近日,华南理工大学生物科学与工程学院陈庭坚教授课题组在非天然核酸聚合酶(XNA聚合酶)的分子改造及其在中心法则高维拓展中的应用研究中取得新进展,相关成果发表在期刊ACS Synthetic Biology上,题为:Synthesis, Reverse Transcription, Replication, and Inter-Transcription of 2’-Modified Nucleic Acids with Evolved Thermophilic Polymerases: Efforts toward Multidimensional Expansion of the Central Dogma,硕士生覃彦嘉为论文的第一作者,博士生马星雲、硕士生陶睿、副研究员杜宇辉为共同作者,陈庭坚教授为通讯作者,华南理工大学生物科学与工程学院为唯一单位。
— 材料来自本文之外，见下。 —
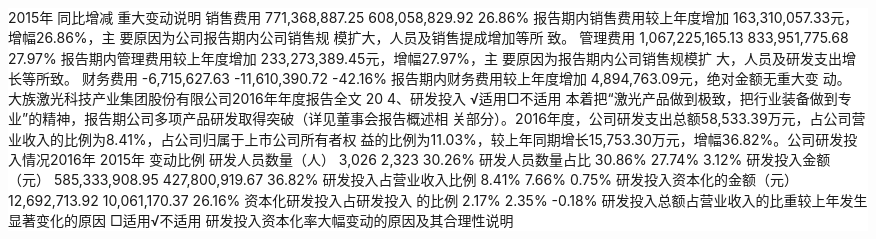 2015年
同比增减
重大变动说明
销售费用
771,368,887.25
608,058,829.92
26.86%
报告期内销售费用较上年度增加
163,310,057.33元，增幅26.86%，主
要原因为公司报告期内公司销售规
模扩大，人员及销售提成增加等所
致。
管理费用
1,067,225,165.13
833,951,775.68
27.97%
报告期内管理费用较上年度增加
233,273,389.45元，增幅27.97%，主
要原因为报告期内公司销售规模扩
大，人员及研发支出增长等所致。
财务费用
-6,715,627.63
-11,610,390.72
-42.16%
报告期内财务费用较上年度增加
4,894,763.09元，绝对金额无重大变
动。
大族激光科技产业集团股份有限公司2016年年度报告全文
20
4、研发投入
√适用□不适用
本着把“激光产品做到极致，把行业装备做到专业”的精神，报告期公司多项产品研发取得突破（详见董事会报告概述相
关部分）。2016年度，公司研发支出总额58,533.39万元，占公司营业收入的比例为8.41%，占公司归属于上市公司所有者权
益的比例为11.03%，较上年同期增长15,753.30万元，增幅36.82%。公司研发投入情况2016年
2015年
变动比例
研发人员数量（人）
3,026
2,323
30.26%
研发人员数量占比
30.86%
27.74%
3.12%
研发投入金额（元）
585,333,908.95
427,800,919.67
36.82%
研发投入占营业收入比例
8.41%
7.66%
0.75%
研发投入资本化的金额（元）
12,692,713.92
10,061,170.37
26.16%
资本化研发投入占研发投入
的比例
2.17%
2.35%
-0.18%
研发投入总额占营业收入的比重较上年发生显著变化的原因
□适用√不适用
研发投入资本化率大幅变动的原因及其合理性说明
(论文链接:https://doi.org/10.1021/acssynbio.3c00213)
图1. 基于非天然核酸及非天然核酸聚合酶的中心法则高维拓展
包括2’-修饰核酸在内的非天然核酸(xenobiotic nucleic acid,xeno-nucleic acid,XNA,或称异种核酸)作为新型的遗传信息存储介质,在合成生物学、生物技术和生物医药等诸多领域展现出了巨大的应用潜力。要实现XNA的充分利用,拥有能够高效合成、 转录、逆转录甚至扩增XNA的非天然核酸聚合酶十分必要。针对以上问题,前期工作已经对来自不同家族的DNA聚合酶和RNA聚合酶进行了分子改造,获得了一系列能够进行全修饰XNA合成和逆转录以及部分修饰XNA扩增的非天然核酸聚合酶。然而,这些聚合酶合成大长度XNA片段的能力还有待提高,同时复制XNA和进行不同XNA之间相互转录的能力仍需要探索或者建立。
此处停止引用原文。